Task to carry out →
Say how many of the lines below include the word "vendor", and write nothing else.

Input section start

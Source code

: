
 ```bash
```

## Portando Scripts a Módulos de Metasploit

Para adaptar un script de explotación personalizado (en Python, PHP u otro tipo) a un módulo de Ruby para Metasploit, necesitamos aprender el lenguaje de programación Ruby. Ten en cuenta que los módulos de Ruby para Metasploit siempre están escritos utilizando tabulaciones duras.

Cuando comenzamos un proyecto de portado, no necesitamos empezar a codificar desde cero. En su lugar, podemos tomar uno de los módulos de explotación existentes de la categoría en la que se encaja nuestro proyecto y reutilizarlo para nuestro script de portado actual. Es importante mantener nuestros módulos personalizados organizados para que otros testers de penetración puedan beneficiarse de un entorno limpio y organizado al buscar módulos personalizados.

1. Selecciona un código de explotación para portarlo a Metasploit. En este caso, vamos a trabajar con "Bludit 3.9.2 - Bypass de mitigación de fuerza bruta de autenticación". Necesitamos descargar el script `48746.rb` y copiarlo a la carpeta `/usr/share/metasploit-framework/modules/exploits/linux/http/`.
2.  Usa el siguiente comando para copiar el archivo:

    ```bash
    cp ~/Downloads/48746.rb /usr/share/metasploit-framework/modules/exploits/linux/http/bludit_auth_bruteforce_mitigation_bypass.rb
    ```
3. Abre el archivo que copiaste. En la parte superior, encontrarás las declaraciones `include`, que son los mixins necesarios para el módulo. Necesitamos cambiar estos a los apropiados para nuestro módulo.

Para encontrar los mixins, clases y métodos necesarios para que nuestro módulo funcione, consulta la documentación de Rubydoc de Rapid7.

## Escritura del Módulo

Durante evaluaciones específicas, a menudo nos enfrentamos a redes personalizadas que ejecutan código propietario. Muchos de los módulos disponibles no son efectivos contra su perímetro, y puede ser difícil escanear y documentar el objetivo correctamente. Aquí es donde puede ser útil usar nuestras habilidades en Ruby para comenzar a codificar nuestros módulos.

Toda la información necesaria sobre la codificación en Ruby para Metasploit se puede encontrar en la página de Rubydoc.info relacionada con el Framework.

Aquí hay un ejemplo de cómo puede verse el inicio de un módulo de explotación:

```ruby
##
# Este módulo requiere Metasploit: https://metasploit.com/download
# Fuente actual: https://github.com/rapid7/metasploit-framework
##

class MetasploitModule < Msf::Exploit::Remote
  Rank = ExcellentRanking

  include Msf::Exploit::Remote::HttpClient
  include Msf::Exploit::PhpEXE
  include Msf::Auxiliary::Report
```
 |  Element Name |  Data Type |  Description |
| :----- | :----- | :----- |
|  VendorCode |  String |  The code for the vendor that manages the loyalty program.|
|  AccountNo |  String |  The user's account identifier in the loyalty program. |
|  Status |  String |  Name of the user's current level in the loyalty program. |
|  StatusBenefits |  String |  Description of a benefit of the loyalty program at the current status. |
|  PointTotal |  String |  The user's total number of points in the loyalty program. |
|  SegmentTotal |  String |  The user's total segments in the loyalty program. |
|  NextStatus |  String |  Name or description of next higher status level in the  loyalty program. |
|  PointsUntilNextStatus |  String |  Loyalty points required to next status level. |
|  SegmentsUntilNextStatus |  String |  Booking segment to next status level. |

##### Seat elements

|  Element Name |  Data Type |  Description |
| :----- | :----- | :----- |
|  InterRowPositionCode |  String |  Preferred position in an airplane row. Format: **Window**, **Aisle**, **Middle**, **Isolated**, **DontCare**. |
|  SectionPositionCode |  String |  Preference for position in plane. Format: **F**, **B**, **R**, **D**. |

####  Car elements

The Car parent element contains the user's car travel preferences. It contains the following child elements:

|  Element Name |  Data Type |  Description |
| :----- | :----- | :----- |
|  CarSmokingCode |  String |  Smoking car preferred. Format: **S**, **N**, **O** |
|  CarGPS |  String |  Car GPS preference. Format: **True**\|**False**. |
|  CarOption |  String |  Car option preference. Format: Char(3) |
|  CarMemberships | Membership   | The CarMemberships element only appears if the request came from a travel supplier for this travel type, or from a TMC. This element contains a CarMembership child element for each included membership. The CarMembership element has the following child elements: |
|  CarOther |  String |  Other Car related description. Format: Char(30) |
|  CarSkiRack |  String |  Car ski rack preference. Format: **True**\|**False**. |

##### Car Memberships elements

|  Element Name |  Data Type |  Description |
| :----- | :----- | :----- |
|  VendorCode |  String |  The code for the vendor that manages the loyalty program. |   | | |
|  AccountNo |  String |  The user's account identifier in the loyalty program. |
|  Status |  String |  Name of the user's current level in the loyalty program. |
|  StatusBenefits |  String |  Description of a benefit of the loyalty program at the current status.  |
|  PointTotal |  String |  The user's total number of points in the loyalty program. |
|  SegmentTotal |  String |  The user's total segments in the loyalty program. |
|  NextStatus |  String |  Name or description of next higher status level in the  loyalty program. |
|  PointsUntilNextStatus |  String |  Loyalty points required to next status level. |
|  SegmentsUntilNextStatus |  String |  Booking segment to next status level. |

Input section end

Answer below →
2